I dove into analysis about the WSJ profile, particularly the ineffable Kayleigh Donaldson’s piece on Substack, yearning for a return of public shame to keep people like Cromer in check. I, too, remember a time when you were embarrassed to admit you read, or worse wrote, fanfiction, went to conventions, or followed a particular actor’s trajectory closely through media. Fandom was private, the fourth wall was strong. It has eroded, though, and not always for the worse. For instance, I don’t think there’s anything wrong with fanfic. I DO think it’s wrong of late-night hosts to read excerpts from explicit fics on TV for the sole purpose of embarrassing celebrities, but that shame is on them, not the fic writers and readers. 

 

Club Chalamet, or “Miss Club” as she’s known online, is part of a long tradition of unhinged middle-aged women stanning younger male celebrities (who are almost uniformly white, a psychologist should look into this). Twenty years ago, it was Twimoms posting unhinged content about Robert Pattinson, before him, Leonardo DiCaprio had an early online fandom of nutters, and before that…well, hard to know, for sure, because the internet has enabled all of this. But certainly, young male celebrities have long been the target of an older female demographic. The phenomenon is not new, only the method of delivery is. 

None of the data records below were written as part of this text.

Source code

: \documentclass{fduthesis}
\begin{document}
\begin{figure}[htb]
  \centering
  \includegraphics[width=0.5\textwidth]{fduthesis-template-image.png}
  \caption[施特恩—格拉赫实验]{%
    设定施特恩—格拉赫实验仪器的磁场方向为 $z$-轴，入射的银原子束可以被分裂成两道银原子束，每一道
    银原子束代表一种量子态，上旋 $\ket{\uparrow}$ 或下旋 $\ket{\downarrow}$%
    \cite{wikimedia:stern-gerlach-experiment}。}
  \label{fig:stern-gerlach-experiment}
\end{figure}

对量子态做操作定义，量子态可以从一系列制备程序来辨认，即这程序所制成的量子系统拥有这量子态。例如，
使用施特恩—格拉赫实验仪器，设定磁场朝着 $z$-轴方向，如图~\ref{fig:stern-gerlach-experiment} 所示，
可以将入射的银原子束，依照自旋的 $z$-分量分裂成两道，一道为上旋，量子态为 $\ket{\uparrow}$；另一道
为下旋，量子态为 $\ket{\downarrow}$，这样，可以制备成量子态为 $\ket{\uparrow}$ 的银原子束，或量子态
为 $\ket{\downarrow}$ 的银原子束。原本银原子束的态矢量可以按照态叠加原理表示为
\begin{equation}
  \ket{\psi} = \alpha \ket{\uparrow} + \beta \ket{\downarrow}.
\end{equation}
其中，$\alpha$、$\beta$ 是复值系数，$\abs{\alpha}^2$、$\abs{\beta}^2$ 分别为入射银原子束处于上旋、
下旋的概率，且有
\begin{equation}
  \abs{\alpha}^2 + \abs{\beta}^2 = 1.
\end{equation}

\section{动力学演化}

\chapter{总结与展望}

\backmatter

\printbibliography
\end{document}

For me, the concern is less that Simone Cromer, specifically, is going to do something truly dangerous toward Chalamet. There are certainly ghosts in the margins of super-standom—Rebecca Schaeffer, murdered by her stalker on her doorstep, and Selena Quintanilla, murdered by a fan who worked for one of Selena’s businesses, to name just two—and they should not be ignored. Super-stanning rides close to a dangerous line. 

 

My more immediate concern is just the continued degradation of celebrity culture. It’s funny that the youths were shocked to learn Club Chalamet is not a cohort of young fans—a proper club—but one “old” lady, but it’s not funny to platform super-stanning and make it seem like a legitimate approach to celebrity. In the profile, Cromer speaks as if she knows Chalamet, as if they have some sort of relationship, but she has only encountered him a number of times at events, that’s it. And they’ve never had an honest interaction because they can’t. The very nature of her super-stanning ensures he will never be anything but polite to her. It’s bad PR if he is rude.

 

Propping up boundary-crossing stan accounts like Club Chalamet just spreads more poisonous irony through the celebrity gossip space, it further mainstreams parasocial behavior, and contributes to the sportification of the arts—Club Chalamet approaches Chalamet’s career as if he was a sports team chalking wins and losses, and not an artist engaged in acts of creation, some of which will, by the very nature of art, work while others don’t. I know I sound old and crotchety saying it, but things were better back in my day, when stanning was kept firmly within the constraints of anonymous online fan communities, and if you were too weird, the community would just ban you and move on, and there was a firm fourth wall between celebrity and audience.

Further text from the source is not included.